Et nous pourrions passer par pertes et profits la fête de saint Thomas (21 décembre), patron de ceux qui marchent dans l'obscurité, qui avancent à tâtons, patron de tous les douteurs.
L'Evangile de dimanche convient pourtant très bien à la fête d'aujourd'hui, lundi. Il y est question des grands travaux que suppose entrepris notre vie intérieure. "Que toutes les vallées soient comblées, toutes les collines abaissées". La prédication de Jean Baptiste ("voix de celui qui crie dans le désert") n'est pas celle du Christ. Elle a un côté grandiloquent. On aime ou on n'aime pas. J'ai longtemps trouvé ce laïus plutôt ampoulé, et je ne comprenais pas que l'Eglise nous le ressorte... juste avant Noël, ce "basic-Baptiste", alors que dans la forme extraordinaire (je ne connais pas l'ordinaire), cela fait trois semaines que l'on s'attarde sur son personnage.

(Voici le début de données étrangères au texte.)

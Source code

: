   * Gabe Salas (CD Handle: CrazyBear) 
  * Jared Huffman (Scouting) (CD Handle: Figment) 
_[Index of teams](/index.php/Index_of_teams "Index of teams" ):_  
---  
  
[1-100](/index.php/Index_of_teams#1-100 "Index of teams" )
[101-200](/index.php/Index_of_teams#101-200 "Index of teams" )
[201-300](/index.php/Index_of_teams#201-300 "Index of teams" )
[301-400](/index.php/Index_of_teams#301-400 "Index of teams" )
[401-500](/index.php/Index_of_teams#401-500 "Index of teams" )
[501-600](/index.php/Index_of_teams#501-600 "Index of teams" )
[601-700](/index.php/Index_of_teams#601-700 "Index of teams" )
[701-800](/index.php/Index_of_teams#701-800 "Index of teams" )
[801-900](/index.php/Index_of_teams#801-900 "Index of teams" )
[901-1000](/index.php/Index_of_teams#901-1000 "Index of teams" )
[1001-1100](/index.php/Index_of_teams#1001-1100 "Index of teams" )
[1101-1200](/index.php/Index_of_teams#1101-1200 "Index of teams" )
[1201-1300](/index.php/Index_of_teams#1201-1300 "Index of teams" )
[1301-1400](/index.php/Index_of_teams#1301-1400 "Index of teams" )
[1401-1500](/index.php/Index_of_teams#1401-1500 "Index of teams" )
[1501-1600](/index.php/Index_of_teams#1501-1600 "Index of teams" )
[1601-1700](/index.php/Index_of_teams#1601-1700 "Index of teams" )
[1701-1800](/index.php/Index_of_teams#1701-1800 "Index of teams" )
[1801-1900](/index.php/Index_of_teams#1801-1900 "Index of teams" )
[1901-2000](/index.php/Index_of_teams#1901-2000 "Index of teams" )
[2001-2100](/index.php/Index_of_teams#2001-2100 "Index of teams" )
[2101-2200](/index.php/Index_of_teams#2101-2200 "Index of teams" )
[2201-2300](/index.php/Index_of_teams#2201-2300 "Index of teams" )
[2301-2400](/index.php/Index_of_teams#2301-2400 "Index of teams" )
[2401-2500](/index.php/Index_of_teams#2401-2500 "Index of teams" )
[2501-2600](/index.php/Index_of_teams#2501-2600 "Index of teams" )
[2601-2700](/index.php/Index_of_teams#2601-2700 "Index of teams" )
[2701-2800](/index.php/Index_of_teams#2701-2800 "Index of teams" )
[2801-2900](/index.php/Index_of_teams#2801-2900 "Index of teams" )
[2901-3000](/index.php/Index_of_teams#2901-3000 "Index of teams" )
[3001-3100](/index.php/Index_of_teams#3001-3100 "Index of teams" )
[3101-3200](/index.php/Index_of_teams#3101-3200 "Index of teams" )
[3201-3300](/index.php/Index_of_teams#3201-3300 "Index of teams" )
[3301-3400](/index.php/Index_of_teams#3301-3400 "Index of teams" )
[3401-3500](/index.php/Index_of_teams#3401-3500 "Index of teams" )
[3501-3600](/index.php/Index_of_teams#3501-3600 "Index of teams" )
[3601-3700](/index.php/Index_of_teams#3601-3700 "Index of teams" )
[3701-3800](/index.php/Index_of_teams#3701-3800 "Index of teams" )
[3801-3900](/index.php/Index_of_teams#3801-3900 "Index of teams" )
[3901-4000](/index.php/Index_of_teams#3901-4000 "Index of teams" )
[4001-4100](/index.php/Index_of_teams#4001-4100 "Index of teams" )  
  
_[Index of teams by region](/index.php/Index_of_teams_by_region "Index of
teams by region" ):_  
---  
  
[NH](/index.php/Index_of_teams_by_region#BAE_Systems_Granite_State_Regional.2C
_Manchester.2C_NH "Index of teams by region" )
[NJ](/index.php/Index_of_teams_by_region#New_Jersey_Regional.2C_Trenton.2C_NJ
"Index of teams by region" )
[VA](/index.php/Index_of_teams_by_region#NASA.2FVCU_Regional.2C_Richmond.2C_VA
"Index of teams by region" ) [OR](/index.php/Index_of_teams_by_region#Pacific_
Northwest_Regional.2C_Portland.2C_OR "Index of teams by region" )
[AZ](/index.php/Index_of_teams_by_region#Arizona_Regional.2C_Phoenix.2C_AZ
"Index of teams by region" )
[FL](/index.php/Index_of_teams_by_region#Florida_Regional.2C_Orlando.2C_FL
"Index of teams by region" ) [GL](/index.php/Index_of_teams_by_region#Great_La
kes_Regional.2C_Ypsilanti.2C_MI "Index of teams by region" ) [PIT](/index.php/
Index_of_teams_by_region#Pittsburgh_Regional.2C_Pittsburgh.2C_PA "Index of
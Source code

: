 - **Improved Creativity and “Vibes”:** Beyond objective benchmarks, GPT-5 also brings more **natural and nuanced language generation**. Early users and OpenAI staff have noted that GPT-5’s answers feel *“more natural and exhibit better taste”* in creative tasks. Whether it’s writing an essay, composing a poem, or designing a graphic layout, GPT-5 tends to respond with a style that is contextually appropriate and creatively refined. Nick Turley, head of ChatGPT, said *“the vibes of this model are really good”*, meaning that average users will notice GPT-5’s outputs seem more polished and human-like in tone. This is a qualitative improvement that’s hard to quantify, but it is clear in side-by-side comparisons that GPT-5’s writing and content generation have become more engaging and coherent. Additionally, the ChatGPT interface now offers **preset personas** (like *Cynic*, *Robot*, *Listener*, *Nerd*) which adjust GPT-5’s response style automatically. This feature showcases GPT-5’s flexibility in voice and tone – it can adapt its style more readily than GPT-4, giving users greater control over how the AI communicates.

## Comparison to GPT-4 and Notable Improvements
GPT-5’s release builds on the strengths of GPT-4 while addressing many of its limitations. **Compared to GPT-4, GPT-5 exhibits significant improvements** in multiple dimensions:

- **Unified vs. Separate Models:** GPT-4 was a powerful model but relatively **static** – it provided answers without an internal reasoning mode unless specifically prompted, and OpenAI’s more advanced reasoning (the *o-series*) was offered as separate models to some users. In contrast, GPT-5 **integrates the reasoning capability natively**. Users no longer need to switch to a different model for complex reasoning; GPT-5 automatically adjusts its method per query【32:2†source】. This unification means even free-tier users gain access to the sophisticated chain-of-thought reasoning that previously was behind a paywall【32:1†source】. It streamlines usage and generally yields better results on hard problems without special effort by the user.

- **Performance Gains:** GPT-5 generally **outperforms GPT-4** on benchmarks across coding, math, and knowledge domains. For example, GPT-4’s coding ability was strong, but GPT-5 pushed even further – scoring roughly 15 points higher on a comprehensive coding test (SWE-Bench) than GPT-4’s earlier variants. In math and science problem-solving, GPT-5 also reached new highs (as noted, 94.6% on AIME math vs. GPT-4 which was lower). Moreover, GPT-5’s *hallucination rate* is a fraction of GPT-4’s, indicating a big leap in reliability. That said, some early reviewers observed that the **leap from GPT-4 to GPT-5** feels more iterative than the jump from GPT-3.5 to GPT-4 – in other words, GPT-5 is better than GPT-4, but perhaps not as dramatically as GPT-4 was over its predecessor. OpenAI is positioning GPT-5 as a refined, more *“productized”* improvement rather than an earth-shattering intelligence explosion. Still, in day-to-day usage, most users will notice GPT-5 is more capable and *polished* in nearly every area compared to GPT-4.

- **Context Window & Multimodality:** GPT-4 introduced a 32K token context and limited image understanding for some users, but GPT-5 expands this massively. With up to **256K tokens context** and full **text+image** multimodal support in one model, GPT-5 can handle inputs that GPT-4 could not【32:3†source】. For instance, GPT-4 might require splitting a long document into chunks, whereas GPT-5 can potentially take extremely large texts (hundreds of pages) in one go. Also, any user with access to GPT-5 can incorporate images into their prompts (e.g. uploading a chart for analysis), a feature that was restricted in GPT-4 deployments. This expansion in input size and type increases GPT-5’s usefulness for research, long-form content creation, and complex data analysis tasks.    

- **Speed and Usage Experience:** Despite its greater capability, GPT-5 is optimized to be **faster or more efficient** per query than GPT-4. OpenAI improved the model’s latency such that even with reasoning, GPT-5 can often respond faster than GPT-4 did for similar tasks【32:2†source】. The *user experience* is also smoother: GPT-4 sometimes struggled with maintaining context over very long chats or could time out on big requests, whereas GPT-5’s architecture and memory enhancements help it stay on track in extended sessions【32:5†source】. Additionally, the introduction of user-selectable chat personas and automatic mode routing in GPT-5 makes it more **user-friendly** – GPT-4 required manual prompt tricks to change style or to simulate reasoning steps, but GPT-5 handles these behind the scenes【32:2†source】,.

Et tout à l'heure, en célébrant ma deuxième messe, j'ai eu un éclair : l'épitre et l'Evangile finissent pareil. Il y a un rapport profond et inattendu entre I Cor. 4 et Luc 3 : saint Paul dit "et alors Dieu donnera à chacun la louange qui lui est due" et saint Luc conclut : "Et alors toute chair verra le salut de Dieu". Alors ? Quel est cet "alors" ? - Lorsqu'il viendra. Lorsqu'il paraîtra.
Je remonte dans les deux textes, pour voir. Saint Paul dit : "C'est le Seigneur qui éclairera le secret des ténèbres et qui illuminera le secret des coeurs". Et saint Luc : "Toute vallée sera comblée et toute colline abaissée". Et voilà que me revient comme un flash un vieux cours d'Ecriture sainte : le passif, dans l'Ancien Testament manifeste l'action de Dieu, car Dieu, on ne le nomme pas par son nom (Yahvé). La voie passive est un des moyens grammaticaux utilisés pour ne pas nommer le Seigneur.
Et à ce moment-là tout s'éclaire.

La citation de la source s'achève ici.